Building a GPU Is a Better Architecture Lesson Than Any Whitepaper
Source: hackernews
The GPU architecture education gap has been a persistent frustration for developers who want to understand what happens below the CUDA or shader API surface. NVIDIA publishes architecture whitepapers, but these describe features and throughput numbers rather than how the hardware actually works. The CUDA Programming Guide documents the programming model thoroughly, but it deliberately abstracts away the microarchitecture. Patterson and Hennessy’s computer architecture textbook added GPU coverage in recent editions, but it reads as an appendix rather than a first-class treatment. So when someone ships a browser game that teaches GPU architecture by having you build one, and it lands near the top of Hacker News with nearly 800 points, the reaction makes sense.
Why GPU Architecture Is Hard to Learn
The difficulty comes from a structural mismatch. CPU architecture education has decades of scaffolding: from the von Neumann model through pipelining, out-of-order execution, branch prediction, and cache hierarchies, each concept builds on the last. The mental model maps reasonably well to how you write sequential code. GPU architecture lacks that foundation for most developers.
The entry point for most is the CUDA or OpenCL programming model, which exposes threads, blocks, and grids. The documentation tells you these map onto hardware resources, but the mapping is indirect. You learn that threads are grouped into warps of 32, that warps execute in lockstep on a Streaming Multiprocessor, that divergent branches serialize execution, that shared memory is banked and bank conflicts hurt performance. These facts are learnable from documentation and blog posts. What takes longer to build is intuition for why the hardware is designed this way, and what the tradeoffs look like when you are the one making design decisions.
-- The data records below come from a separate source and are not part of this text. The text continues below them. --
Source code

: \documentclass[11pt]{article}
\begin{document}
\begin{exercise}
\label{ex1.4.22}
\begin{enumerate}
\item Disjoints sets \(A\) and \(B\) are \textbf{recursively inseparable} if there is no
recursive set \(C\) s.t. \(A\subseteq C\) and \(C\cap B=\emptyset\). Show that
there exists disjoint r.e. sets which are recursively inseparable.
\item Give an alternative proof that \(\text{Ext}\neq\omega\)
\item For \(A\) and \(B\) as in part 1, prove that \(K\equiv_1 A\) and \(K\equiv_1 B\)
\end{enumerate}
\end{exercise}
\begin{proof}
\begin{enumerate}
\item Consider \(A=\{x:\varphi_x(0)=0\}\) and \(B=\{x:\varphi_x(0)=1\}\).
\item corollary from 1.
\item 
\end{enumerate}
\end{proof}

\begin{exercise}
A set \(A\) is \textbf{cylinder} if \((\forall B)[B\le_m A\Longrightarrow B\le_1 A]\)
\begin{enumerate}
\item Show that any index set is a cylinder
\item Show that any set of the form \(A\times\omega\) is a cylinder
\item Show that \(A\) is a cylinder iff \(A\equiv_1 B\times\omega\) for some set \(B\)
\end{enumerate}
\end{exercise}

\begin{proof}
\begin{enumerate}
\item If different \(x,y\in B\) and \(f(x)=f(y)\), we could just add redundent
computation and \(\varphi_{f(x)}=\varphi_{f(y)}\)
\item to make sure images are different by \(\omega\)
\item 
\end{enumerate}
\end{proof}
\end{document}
What GPU Architecture Actually Covers
A complete mental model of a modern GPU requires understanding several distinct layers. The compute units, called Streaming Multiprocessors on NVIDIA hardware and Compute Units on AMD, contain groups of CUDA cores that execute arithmetic operations. Each SM runs many warps simultaneously; when one warp stalls waiting for memory, the scheduler switches to another warp without any context-switch overhead because all warp state lives in a fixed register file. This latency-hiding through massive parallelism is the central architectural idea, and it drives nearly every other design decision downstream.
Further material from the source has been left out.